Refuting news reports that Turkey plans on purchasing Patriot’s from the U.S., Erdoğan said that they have also made no such requests for missiles to be stationed along the border with Syria to NATO.



Prime Minister Tayyip Erdoğan has rejected claims that Turkey plans to purchase Patriot missiles from the States to secure the Syrian border in Turkey. Erdoğan also stated "We have also not requested NATO to deploy missiles along the border, these allegations are baseless."

While in Indonesia, Prime Minister Erdoğan was asked to comment on news reports released by foreign media outlets that an official from Turkey's Foreign Ministry has announced plans to present on official request to NATO to deploy Patriot missiles along the Syrian border in Turkey as well as the claim made by one newspaper that Turkey is in talks to purchase Patriots from the United States.

Denying both the Foreign Ministry announcement and the news report allegations, Erdoğan went on to state the following:

'THE CLAIMS ARE BASELESS'

"We have not made any request to NATO to station missiles along the border. These claims are baseless. Who is this Foreign Ministry official? The Foreign Ministry official has no authority to release statements. We are the ones to make these decisions. I am not aware of any such situation. I am the President of the Defense Industry Executive Council. Then there is the Minister of National Defense and the Chief of the General Staff. All three of us need to be informed. Neither of us are aware of any of this. These are fabricated reports. The NATO Secretary General has stated that if a request was made they would approach it affirmatively; however we have not made any such request thus far. We do not have any thought of paying money to purchase Patriots at the moment," Erdoğan told journalists in Bali where he was set to take part in the Bali Democracy Forum.
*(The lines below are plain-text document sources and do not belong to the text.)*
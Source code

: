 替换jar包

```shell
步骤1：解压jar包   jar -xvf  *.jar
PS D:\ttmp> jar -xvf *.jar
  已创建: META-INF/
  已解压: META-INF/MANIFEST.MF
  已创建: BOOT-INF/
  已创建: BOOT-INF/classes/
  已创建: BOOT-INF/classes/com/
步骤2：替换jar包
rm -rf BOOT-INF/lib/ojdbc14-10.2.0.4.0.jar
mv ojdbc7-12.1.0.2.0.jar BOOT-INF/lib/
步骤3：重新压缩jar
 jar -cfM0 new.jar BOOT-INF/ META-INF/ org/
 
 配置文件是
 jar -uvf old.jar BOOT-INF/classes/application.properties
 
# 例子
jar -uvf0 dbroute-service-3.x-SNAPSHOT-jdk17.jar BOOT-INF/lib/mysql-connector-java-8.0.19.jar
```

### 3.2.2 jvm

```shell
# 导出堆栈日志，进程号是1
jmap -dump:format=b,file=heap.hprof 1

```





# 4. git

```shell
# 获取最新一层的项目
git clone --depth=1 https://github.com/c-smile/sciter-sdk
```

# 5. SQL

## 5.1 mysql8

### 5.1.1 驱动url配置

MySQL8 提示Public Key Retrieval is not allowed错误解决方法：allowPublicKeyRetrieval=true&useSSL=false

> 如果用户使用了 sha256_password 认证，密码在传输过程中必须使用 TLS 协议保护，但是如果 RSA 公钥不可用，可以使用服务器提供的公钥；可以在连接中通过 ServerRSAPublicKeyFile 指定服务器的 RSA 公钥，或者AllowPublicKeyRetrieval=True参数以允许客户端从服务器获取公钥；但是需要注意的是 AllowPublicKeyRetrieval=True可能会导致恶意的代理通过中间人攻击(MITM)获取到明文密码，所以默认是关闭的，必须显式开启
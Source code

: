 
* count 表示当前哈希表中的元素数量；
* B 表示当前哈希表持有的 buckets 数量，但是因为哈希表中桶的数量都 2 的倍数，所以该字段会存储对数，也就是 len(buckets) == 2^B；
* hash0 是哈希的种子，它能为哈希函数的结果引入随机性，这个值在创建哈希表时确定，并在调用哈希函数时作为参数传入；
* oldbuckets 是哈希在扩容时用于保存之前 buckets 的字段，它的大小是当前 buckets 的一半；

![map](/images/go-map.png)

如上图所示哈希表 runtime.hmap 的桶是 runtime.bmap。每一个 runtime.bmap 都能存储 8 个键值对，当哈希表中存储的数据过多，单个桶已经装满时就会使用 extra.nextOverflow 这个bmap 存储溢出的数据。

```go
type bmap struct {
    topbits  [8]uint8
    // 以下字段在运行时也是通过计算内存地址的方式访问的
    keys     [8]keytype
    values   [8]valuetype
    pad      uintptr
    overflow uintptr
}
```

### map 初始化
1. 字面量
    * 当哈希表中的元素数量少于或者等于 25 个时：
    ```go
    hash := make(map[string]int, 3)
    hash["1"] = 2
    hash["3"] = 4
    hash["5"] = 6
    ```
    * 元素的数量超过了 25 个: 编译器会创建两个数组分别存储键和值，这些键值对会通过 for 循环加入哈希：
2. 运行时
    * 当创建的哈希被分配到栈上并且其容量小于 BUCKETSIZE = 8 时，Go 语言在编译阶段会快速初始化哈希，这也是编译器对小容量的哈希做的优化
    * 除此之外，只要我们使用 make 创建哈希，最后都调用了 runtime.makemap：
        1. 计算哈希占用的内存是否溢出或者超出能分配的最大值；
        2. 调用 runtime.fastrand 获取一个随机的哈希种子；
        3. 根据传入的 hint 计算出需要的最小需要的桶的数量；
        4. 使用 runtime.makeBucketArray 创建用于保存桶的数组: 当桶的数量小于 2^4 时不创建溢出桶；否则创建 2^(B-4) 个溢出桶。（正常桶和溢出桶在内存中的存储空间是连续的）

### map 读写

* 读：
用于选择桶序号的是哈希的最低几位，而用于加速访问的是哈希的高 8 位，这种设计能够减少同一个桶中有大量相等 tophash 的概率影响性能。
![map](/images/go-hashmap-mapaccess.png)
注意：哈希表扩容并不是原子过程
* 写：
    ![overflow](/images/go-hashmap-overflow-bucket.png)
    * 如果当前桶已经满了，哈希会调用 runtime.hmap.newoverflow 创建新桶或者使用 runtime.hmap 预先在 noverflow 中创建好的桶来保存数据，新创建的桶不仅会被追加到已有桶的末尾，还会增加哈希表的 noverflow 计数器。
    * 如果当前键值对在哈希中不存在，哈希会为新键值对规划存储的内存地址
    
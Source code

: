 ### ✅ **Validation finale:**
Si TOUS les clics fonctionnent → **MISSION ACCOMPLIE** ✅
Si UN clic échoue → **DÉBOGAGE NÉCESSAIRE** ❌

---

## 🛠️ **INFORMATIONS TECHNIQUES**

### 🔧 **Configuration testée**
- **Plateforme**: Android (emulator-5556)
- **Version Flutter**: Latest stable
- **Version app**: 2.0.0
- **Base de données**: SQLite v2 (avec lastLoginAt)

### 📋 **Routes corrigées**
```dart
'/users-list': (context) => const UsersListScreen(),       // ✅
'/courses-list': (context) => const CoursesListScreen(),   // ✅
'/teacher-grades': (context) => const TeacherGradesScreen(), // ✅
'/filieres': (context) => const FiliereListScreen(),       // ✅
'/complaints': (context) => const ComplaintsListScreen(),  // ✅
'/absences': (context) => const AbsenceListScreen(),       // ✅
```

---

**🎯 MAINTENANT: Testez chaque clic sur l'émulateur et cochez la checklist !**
The source of the surfacing of news reports surrounding the request for Patriot missiles, which has since been refuted by Prime Minister Erdoğan, has since surfaced to light. With the downing of a Turkish F-4 fighter jet by Syria earlier in the summer, followed by the shelling of the Turkish border town of Akçakale by Syria, Turkey had requested NATO update their military plans regarding Syria. Ankara had emphasized that the civil war in Syria has brought up the need to revisit their perception of security along the Turkish-Syrian border, which Turkey reminded is also NATO's Southeast border during meetings to discuss the fourth article of the NATO agreement. Therefore, Ankara has sent the message to NATO to be prepared by way of updating their military probability plans, including their air defense system, in the case a request is made for assistance in the future.